What exactly is work?

Question

What exactly is work? My book confuses me:

a force can lift an object to a height h, or it can accelerate an object through gravity. In all these cases, a force displaces an object and change the object's total energy.

The examples it gives confuse me. On one hand, there is lifting and on, accelerating through gravity.

I can imagine how lifting will change total energy (kinetic + potential). It essentially gives it more potential energy, and does not take from it any kinetic energy. But just dropping an object and let gravity do the work does not seem to me to increase total energy. Because the total amounts of kinetic and potential energy should be equal. If just let drop, the object will gain kinetic and lose some potential. Not really anything added to the total energy.

Answer 1

Work is transfer of energy from one system to another OR transformation of energy from one form to another. Either way, work does not create energy.

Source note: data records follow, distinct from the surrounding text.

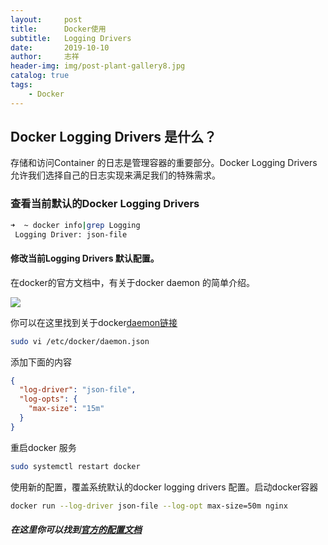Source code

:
 ```yaml
---
layout:     post
title:      Docker使用
subtitle:   Logging Drivers
date:       2019-10-10
author:     志祥
header-img: img/post-plant-gallery8.jpg
catalog: true
tags:
	- Docker
---
```


## Docker Logging Drivers 是什么？

存储和访问Container 的日志是管理容器的重要部分。Docker Logging Drivers 允许我们选择自己的日志实现来满足我们的特殊需求。

### 查看当前默认的Docker Logging Drivers

```bash
➜  ~ docker info|grep Logging
 Logging Driver: json-file
```

#### 修改当前Logging Drivers 默认配置。

在docker的官方文档中，有关于docker daemon 的简单介绍。

![]( https://tva1.sinaimg.cn/large/007S8ZIlgy1ge7bxuvb99j31fk0p6jy0.jpg)

你可以在这里找到关于docker[daemon链接]( https://docs.docker.com/engine/reference/commandline/dockerd/)



```bash
sudo vi /etc/docker/daemon.json
```

添加下面的内容

```json
{
  "log-driver": "json-file",
  "log-opts": {
    "max-size": "15m"
  }
}
```

重启docker 服务


```bash
sudo systemctl restart docker
```

使用新的配置，覆盖系统默认的docker logging drivers 配置。启动docker容器

```bash
docker run --log-driver json-file --log-opt max-size=50m nginx
```



##### 在这里你可以找到[官方的配置文档](https://docs.docker.com/config/containers/logging/configure/)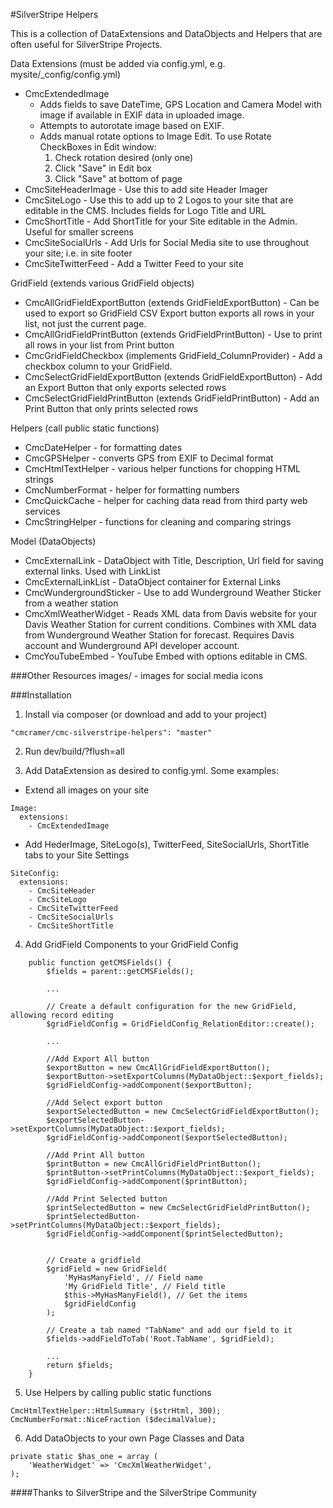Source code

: #SilverStripe Helpers

This is a collection of DataExtensions and DataObjects and Helpers that are often useful for SilverStripe Projects.

Data Extensions (must be added via config.yml, e.g. mysite/_config/config.yml)
- CmcExtendedImage 
  * Adds fields to save DateTime, GPS Location and Camera Model with image if available in EXIF data in uploaded image. 
  * Attempts to autorotate image based on EXIF. 
  * Adds manual rotate options to Image Edit. To use Rotate CheckBoxes in Edit window: 
    1. Check rotation desired (only one) 
    2. Click "Save" in Edit box
    3. Click "Save" at bottom of page
- CmcSiteHeaderImage - Use this to add site Header Imager
- CmcSiteLogo - Use this to add up to 2 Logos to your site that are editable in the CMS. Includes fields for Logo Title and URL
- CmcShortTitle - Add ShortTitle for your Site editable in the Admin. Useful for smaller screens
- CmcSiteSocialUrls - Add Urls for Social Media site to use throughout your site; i.e. in site footer
- CmcSiteTwitterFeed - Add a Twitter Feed to your site

GridField (extends various GridField objects)
- CmcAllGridFieldExportButton (extends GridFieldExportButton) - Can be used to export so GridField CSV Export button exports all rows in your list, not just the current page.
- CmcAllGridFieldPrintButton (extends GridFieldPrintButton) - Use to print all rows in your list from Print button
- CmcGridFieldCheckbox (implements GridField_ColumnProvider) - Add a checkbox column to your GridField.
- CmcSelectGridFieldExportButton (extends GridFieldExportButton) - Add an Export Button that only exports selected rows
- CmcSelectGridFieldPrintButton (extends GridFieldPrintButton) - Add an Print Button that only prints selected rows
	
Helpers (call public static functions)
- CmcDateHelper - for formatting dates
- CmcGPSHelper - converts GPS from EXIF to Decimal format
- CmcHtmlTextHelper - various helper functions for chopping HTML strings
- CmcNumberFormat - helper for formatting numbers
- CmcQuickCache - helper for caching data read from third party web services
- CmcStringHelper - functions for cleaning and comparing strings

Model (DataObjects)
- CmcExternalLink - DataObject with Title, Description, Url field for saving external links. Used with LinkList
- CmcExternalLinkList - DataObject container for External Links
- CmcWundergroundSticker - Use to add Wunderground Weather Sticker from a weather station
- CmcXmlWeatherWidget - Reads XML data from Davis website for your Davis Weather Station for current conditions. Combines with XML data from Wunderground Weather Station for forecast. Requires Davis account and Wunderground API developer account.
- CmcYouTubeEmbed - YouTube Embed with options editable in CMS. 
	
	
###Other Resources
images/ - images for social media icons



###Installation

1) Install via composer (or download and add to your project)
```
"cmcramer/cmc-silverstripe-helpers": "master"
```

2) Run dev/build/?flush=all

3) Add DataExtension as desired to config.yml. Some examples:

- Extend all images on your site 
```
Image:
  extensions:
    - CmcExtendedImage
```

- Add HederImage, SiteLogo(s), TwitterFeed, SiteSocialUrls, ShortTitle tabs to your Site Settings
```
SiteConfig:
  extensions:
    - CmcSiteHeader
    - CmcSiteLogo
    - CmcSiteTwitterFeed
    - CmcSiteSocialUrls
    - CmcSiteShortTitle
```

4) Add GridField Components to your GridField Config
```
	public function getCMSFields() {
        $fields = parent::getCMSFields();

		...

        // Create a default configuration for the new GridField, allowing record editing
        $gridFieldConfig = GridFieldConfig_RelationEditor::create();
        
        ...

        //Add Export All button
        $exportButton = new CmcAllGridFieldExportButton();
        $exportButton->setExportColumns(MyDataObject::$export_fields);
        $gridFieldConfig->addComponent($exportButton);
        
        //Add Select export button
        $exportSelectedButton = new CmcSelectGridFieldExportButton();
        $exportSelectedButton->setExportColumns(MyDataObject::$export_fields);
        $gridFieldConfig->addComponent($exportSelectedButton);

        //Add Print All button
        $printButton = new CmcAllGridFieldPrintButton();
        $printButton->setPrintColumns(MyDataObject::$export_fields);
        $gridFieldConfig->addComponent($printButton);

        //Add Print Selected button
        $printSelectedButton = new CmcSelectGridFieldPrintButton();
        $printSelectedButton->setPrintColumns(MyDataObject::$export_fields);
        $gridFieldConfig->addComponent($printSelectedButton);
        
        
        // Create a gridfield 
        $gridField = new GridField(
            'MyHasManyField', // Field name
            'My GridField Title', // Field title
            $this->MyHasManyField(), // Get the items
            $gridFieldConfig
        );
        
        // Create a tab named "TabName" and add our field to it
        $fields->addFieldToTab('Root.TabName', $gridField);

		...
	    return $fields;
	}
```

5) Use Helpers by calling public static functions
```
CmcHtmlTextHelper::HtmlSummary ($strHtml, 300);
CmcNumberFormat::NiceFraction ($decimalValue);
```

6) Add DataObjects to your own Page Classes and Data
```
private static $has_one = array (
    'WeatherWidget' => 'CmcXmlWeatherWidget',
);
```

####Thanks to SilverStripe and the SilverStripe Community


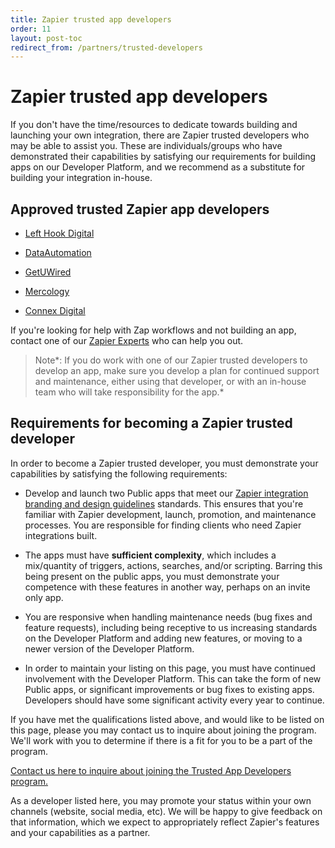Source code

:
 ```yaml
---
title: Zapier trusted app developers
order: 11
layout: post-toc
redirect_from: /partners/trusted-developers
---
```



# Zapier trusted app developers

If you don't have the time/resources to dedicate towards building and launching your own integration, there are  Zapier trusted developers who may be able to assist you. These are individuals/groups who have demonstrated their capabilities by satisfying our requirements for building apps on our Developer Platform, and we recommend as a substitute for building your integration in-house. 

## Approved trusted Zapier app developers

* [Left Hook Digital](http://lefthookdigital.com/zapier-integration-developer-partner/)

* [DataAutomation](https://dataautomation.com/zapier-developer/)

* [GetUWired](https://www.getuwired.com/zapier-partner-page/)

* [Mercology](https://integration.mercology.net/)

* [Connex Digital](https://connex.digital/zapier-bpa/)

If you're looking for help with Zap workflows and not building an app, contact one of our [Zapier Experts](https://zapier.com/experts/) who can help you out.

> Note*: If you do work with one of our Zapier trusted developers to develop an app, make sure you develop a plan for continued support and maintenance, either using that developer, or with an in-house team who will take responsibility for the app.*

## Requirements for becoming a Zapier trusted developer

In order to become a Zapier trusted developer, you must demonstrate your capabilities by satisfying the following requirements:

* Develop and launch two Public apps that meet our [Zapier integration branding and design guidelines](https://platform.zapier.com/publish/intergration-brand-design-guidelines) standards. This ensures that you're familiar with Zapier development, launch, promotion, and maintenance processes. You are responsible for finding clients who need Zapier integrations built.

* The apps must have **sufficient complexity**, which includes a mix/quantity of triggers, actions, searches, and/or scripting. Barring this being present on the public apps, you must demonstrate your competence with these features in another way, perhaps on an invite only app.

* You are responsive when handling maintenance needs (bug fixes and feature requests), including being receptive to us increasing standards on the Developer Platform and adding new features, or moving to a newer version of the Developer Platform.

* In order to maintain your listing on this page, you must have continued involvement with the Developer Platform. This can take the form of new Public apps, or significant improvements or bug fixes to existing apps. Developers should have some significant activity every year to continue.

If you have met the qualifications listed above, and would like to be listed on this page, please you may contact us to inquire about joining the program. We'll work with you to determine if there is a fit for you to be a part of the program.

[Contact us here to inquire about joining the Trusted App Developers program.](mailto:[partners@zapier.com]?subject=Requested+addition+to+Zapier+Trusted+App+Developers+listing)

As a developer listed here, you may promote your status within your own channels (website, social media, etc). We will be happy to give feedback on that information, which we expect to appropriately reflect Zapier's features and your capabilities as a partner.

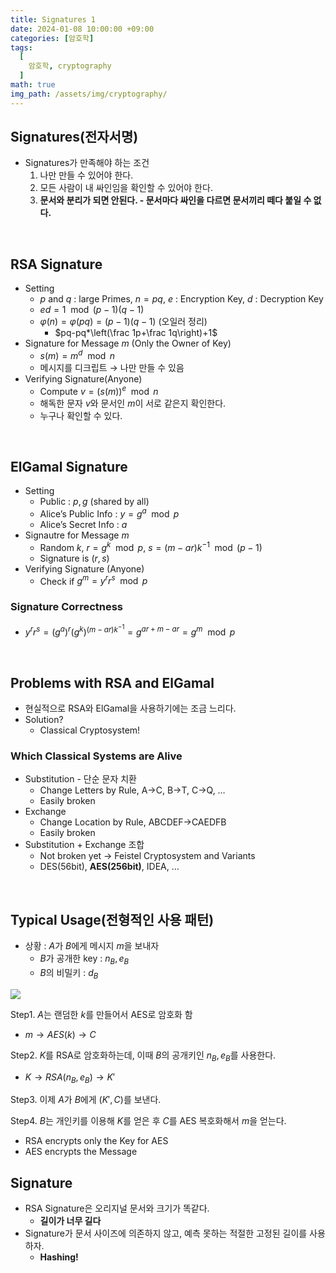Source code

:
 ```yaml
---
title: Signatures 1
date: 2024-01-08 10:00:00 +09:00
categories: [암호학]
tags:
  [
    암호학, cryptography
  ]
math: true
img_path: /assets/img/cryptography/
---
```


## Signatures(전자서명)

- Signatures가 만족해야 하는 조건
    1. 나만 만들 수 있어야 한다.
    2. 모든 사람이 내 싸인임을 확인할 수 있어야 한다.
    3. **문서와 분리가 되면 안된다. - 문서마다 싸인을 다르면 문서끼리 떼다 붙일 수 없다.**

<br>

## RSA Signature

- Setting
    - $p$ and $q$ : large Primes,   $n=pq$,   $e$ : Encryption Key,   $d$ : Decryption Key
    - $ed=1 \mod {(p-1)(q-1)}$
    - $\varphi(n)=\varphi(pq)=(p-1)(q-1)$ (오일러 정리)
        - $pq-pq*\left(\frac 1p+\frac 1q\right)+1$
- Signature for Message $m$ (Only the Owner of Key)
    - $s(m) = m^d \mod n$
    - 메시지를 디크립트 → 나만 만들 수 있음
- Verifying Signature(Anyone)
    - Compute $v=\left( s(m) \right)^e \mod n$
    - 해독한 문자 $v$와 문서인 $m$이 서로 같은지 확인한다.
    - 누구나 확인할 수 있다.

<br>

## ElGamal Signature

- Setting
    - Public : $p, g$ (shared by all)
    - Alice’s Public Info : $y=g^a \mod p$
    - Alice’s Secret Info : $a$
- Signautre for Message $m$
    - Random $k$, $r=g^k \mod p$, $s=(m-ar)k^{-1} \mod{(p-1)}$
    - Signature is $(r,s)$
- Verifying Signature (Anyone)
    - Check if $g^m = y^rr^s \mod p$

### Signature Correctness

- $y^rr^s = (g^a)^r(g^k)^{(m-ar)k^{-1}}=g^{ar+m-ar}=g^m \mod p$


<br>

## Problems with RSA and ElGamal

- 현실적으로 RSA와 ElGamal을 사용하기에는 조금 느리다.
- Solution?
    - Classical Cryptosystem!

### Which Classical Systems are Alive
- Substitution - 단순 문자 치환
    - Change Letters by Rule, A→C, B→T, C→Q, …
    - Easily broken
- Exchange
    - Change Location by Rule, ABCDEF->CAEDFB
    - Easily broken
- Substitution + Exchange 조합
    - Not broken yet → Feistel Cryptosystem and Variants
    - DES(56bit), **AES(256bit)**, IDEA, …


<br>

## Typical Usage(전형적인 사용 패턴)

- 상황 : $A$가 $B$에게 메시지 $m$을 보내자
    - $B$가 공개한 key : $n_B, e_B$
    - $B$의 비밀키 : $d_B$

![](4.png)

Step1. $A$는 랜덤한 $k$를 만들어서 AES로 암호화 함

- $m \rightarrow AES(k)\rightarrow C$

Step2. $K$를 RSA로 암호화하는데, 이때 $B$의 공개키인 $n_B, e_B$를 사용한다.

- $K \rightarrow RSA(n_B, e_B) \rightarrow K'$

Step3. 이제 $A$가 $B$에게 $(K', C)$를 보낸다.

Step4. $B$는 개인키를 이용해 $K$를 얻은 후 $C$를 AES 복호화해서 $m$을 얻는다.

- RSA encrypts only the Key for AES
- AES encrypts the Message

## Signature
- RSA Signature은 오리지널 문서와 크기가 똑같다.
    - **길이가 너무 길다**
- Signature가 문서 사이즈에 의존하지 않고, 예측 못하는 적절한 고정된 길이를 사용하자.
    - **Hashing!**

When I lift an object, I am transferring energy from my body/muscles to the object-earth system. The energy goes into potential energy of the object-earth system because the separation between the object and the earth increases.

When I drop an object, the energy stays in the object-earth system, but is transformed from potential energy to kinetic energy. The gravitational force does the work, i.e. produces the transformation of energy from one form to the other.

Answer 2

Work is defined as $\displaystyle\int F(d) \cdot d$ where $F(d)$ is the net force acting on the object. That's it, that's the definition.

You might ask; why do scientists talk about energy and work so much? The answer is that experimental science shows that the energy in a system is constant, and thus energy is a useful concept which can be talked about in a meaningful sense.

Answer 3

You're completely correct, letting an object fall under the influence of gravity will not change its kinetic+potential energy, it just transforms potential energy into kinetic energy, while leaving the total constant.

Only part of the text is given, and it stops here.